### Problem description
Give back the full data, unchanged and complete.

[[ Data provided open ]]

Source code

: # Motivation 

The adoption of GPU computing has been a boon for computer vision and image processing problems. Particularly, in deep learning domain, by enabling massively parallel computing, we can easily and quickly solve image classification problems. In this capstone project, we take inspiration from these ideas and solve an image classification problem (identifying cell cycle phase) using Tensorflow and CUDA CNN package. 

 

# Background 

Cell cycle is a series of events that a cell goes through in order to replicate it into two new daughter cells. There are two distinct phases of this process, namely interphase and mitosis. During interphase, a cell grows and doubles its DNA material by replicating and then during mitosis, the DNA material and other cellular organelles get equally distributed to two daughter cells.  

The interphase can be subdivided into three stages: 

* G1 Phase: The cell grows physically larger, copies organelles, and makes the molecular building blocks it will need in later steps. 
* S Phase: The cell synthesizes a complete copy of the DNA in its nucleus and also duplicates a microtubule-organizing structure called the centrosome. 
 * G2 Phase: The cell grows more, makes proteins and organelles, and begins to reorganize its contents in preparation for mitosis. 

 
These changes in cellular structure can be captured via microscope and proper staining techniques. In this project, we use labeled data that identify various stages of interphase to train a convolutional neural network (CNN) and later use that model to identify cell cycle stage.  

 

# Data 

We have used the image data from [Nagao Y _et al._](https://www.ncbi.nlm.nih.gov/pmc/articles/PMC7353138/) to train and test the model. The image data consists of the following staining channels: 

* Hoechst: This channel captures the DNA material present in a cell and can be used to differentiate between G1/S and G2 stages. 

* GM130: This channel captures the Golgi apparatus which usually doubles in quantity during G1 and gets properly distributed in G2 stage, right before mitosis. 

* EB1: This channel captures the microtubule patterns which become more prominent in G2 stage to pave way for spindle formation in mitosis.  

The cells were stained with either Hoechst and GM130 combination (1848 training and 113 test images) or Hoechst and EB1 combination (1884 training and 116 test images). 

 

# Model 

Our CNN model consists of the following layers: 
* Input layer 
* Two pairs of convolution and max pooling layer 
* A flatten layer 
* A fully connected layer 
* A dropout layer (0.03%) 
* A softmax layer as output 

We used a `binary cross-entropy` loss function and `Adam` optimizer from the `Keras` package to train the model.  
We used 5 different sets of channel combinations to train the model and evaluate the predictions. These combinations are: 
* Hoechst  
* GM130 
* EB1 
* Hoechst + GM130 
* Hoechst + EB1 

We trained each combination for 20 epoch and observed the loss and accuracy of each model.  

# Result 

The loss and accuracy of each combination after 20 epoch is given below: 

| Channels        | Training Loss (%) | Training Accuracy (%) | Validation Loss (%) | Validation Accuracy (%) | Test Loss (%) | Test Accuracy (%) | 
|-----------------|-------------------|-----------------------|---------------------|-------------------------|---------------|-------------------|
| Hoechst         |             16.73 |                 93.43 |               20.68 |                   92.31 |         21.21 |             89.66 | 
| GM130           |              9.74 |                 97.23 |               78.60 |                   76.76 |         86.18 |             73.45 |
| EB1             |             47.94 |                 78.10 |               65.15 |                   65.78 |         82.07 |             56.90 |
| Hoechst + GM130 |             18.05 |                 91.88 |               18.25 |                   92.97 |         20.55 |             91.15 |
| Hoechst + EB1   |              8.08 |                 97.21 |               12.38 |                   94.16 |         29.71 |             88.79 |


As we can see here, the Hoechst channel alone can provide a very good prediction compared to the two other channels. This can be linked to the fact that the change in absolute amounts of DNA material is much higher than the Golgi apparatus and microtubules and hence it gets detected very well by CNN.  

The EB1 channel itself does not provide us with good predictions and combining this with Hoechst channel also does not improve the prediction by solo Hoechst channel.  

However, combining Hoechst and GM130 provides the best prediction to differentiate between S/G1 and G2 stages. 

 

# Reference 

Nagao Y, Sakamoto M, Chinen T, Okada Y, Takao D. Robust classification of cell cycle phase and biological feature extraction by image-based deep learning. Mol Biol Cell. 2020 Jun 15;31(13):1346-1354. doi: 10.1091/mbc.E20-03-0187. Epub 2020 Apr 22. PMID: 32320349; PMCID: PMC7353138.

[[ Data provided closed ]]

### Result of the exercise
Source code

: # Motivation 

The adoption of GPU computing has been a boon for computer vision and image processing problems. Particularly, in deep learning domain, by enabling massively parallel computing, we can easily and quickly solve image classification problems. In this capstone project, we take inspiration from these ideas and solve an image classification problem (identifying cell cycle phase) using Tensorflow and CUDA CNN package. 

 

# Background 

Cell cycle is a series of events that a cell goes through in order to replicate it into two new daughter cells. There are two distinct phases of this process, namely interphase and mitosis. During interphase, a cell grows and doubles its DNA material by replicating and then during mitosis, the DNA material and other cellular organelles get equally distributed to two daughter cells.  

The interphase can be subdivided into three stages: 

* G1 Phase: The cell grows physically larger, copies organelles, and makes the molecular building blocks it will need in later steps. 
* S Phase: The cell synthesizes a complete copy of the DNA in its nucleus and also duplicates a microtubule-organizing structure called the centrosome. 
 * G2 Phase: The cell grows more, makes proteins and organelles, and begins to reorganize its contents in preparation for mitosis. 

 
These changes in cellular structure can be captured via microscope and proper staining techniques. In this project, we use labeled data that identify various stages of interphase to train a convolutional neural network (CNN) and later use that model to identify cell cycle stage.  

 

# Data 

We have used the image data from [Nagao Y _et al._](https://www.ncbi.nlm.nih.gov/pmc/articles/PMC7353138/) to train and test the model. The image data consists of the following staining channels: 

* Hoechst: This channel captures the DNA material present in a cell and can be used to differentiate between G1/S and G2 stages. 

* GM130: This channel captures the Golgi apparatus which usually doubles in quantity during G1 and gets properly distributed in G2 stage, right before mitosis. 

* EB1: This channel captures the microtubule patterns which become more prominent in G2 stage to pave way for spindle formation in mitosis.  

The cells were stained with either Hoechst and GM130 combination (1848 training and 113 test images) or Hoechst and EB1 combination (1884 training and 116 test images). 

 

# Model 

Our CNN model consists of the following layers: 
* Input layer 
* Two pairs of convolution and max pooling layer 
* A flatten layer 
* A fully connected layer 
* A dropout layer (0.03%) 
* A softmax layer as output 

We used a `binary cross-entropy` loss function and `Adam` optimizer from the `Keras` package to train the model.  
We used 5 different sets of channel combinations to train the model and evaluate the predictions. These combinations are: 
* Hoechst  
* GM130 
* EB1 
* Hoechst + GM130 
* Hoechst + EB1 

We trained each combination for 20 epoch and observed the loss and accuracy of each model.  

# Result 

The loss and accuracy of each combination after 20 epoch is given below: 

| Channels        | Training Loss (%) | Training Accuracy (%) | Validation Loss (%) | Validation Accuracy (%) | Test Loss (%) | Test Accuracy (%) | 
|-----------------|-------------------|-----------------------|---------------------|-------------------------|---------------|-------------------|
| Hoechst         |             16.73 |                 93.43 |               20.68 |                   92.31 |         21.21 |             89.66 | 
| GM130           |              9.74 |                 97.23 |               78.60 |                   76.76 |         86.18 |             73.45 |
| EB1             |             47.94 |                 78.10 |               65.15 |                   65.78 |         82.07 |             56.90 |
| Hoechst + GM130 |             18.05 |                 91.88 |               18.25 |                   92.97 |         20.55 |             91.15 |
| Hoechst + EB1   |              8.08 |                 97.21 |               12.38 |                   94.16 |         29.71 |             88.79 |


As we can see here, the Hoechst channel alone can provide a very good prediction compared to the two other channels. This can be linked to the fact that the change in absolute amounts of DNA material is much higher than the Golgi apparatus and microtubules and hence it gets detected very well by CNN.  

The EB1 channel itself does not provide us with good predictions and combining this with Hoechst channel also does not improve the prediction by solo Hoechst channel.  

However, combining Hoechst and GM130 provides the best prediction to differentiate between S/G1 and G2 stages. 

 

# Reference 

Nagao Y, Sakamoto M, Chinen T, Okada Y, Takao D. Robust classification of cell cycle phase and biological feature extraction by image-based deep learning. Mol Biol Cell. 2020 Jun 15;31(13):1346-1354. doi: 10.1091/mbc.E20-03-0187. Epub 2020 Apr 22. PMID: 32320349; PMCID: PMC7353138.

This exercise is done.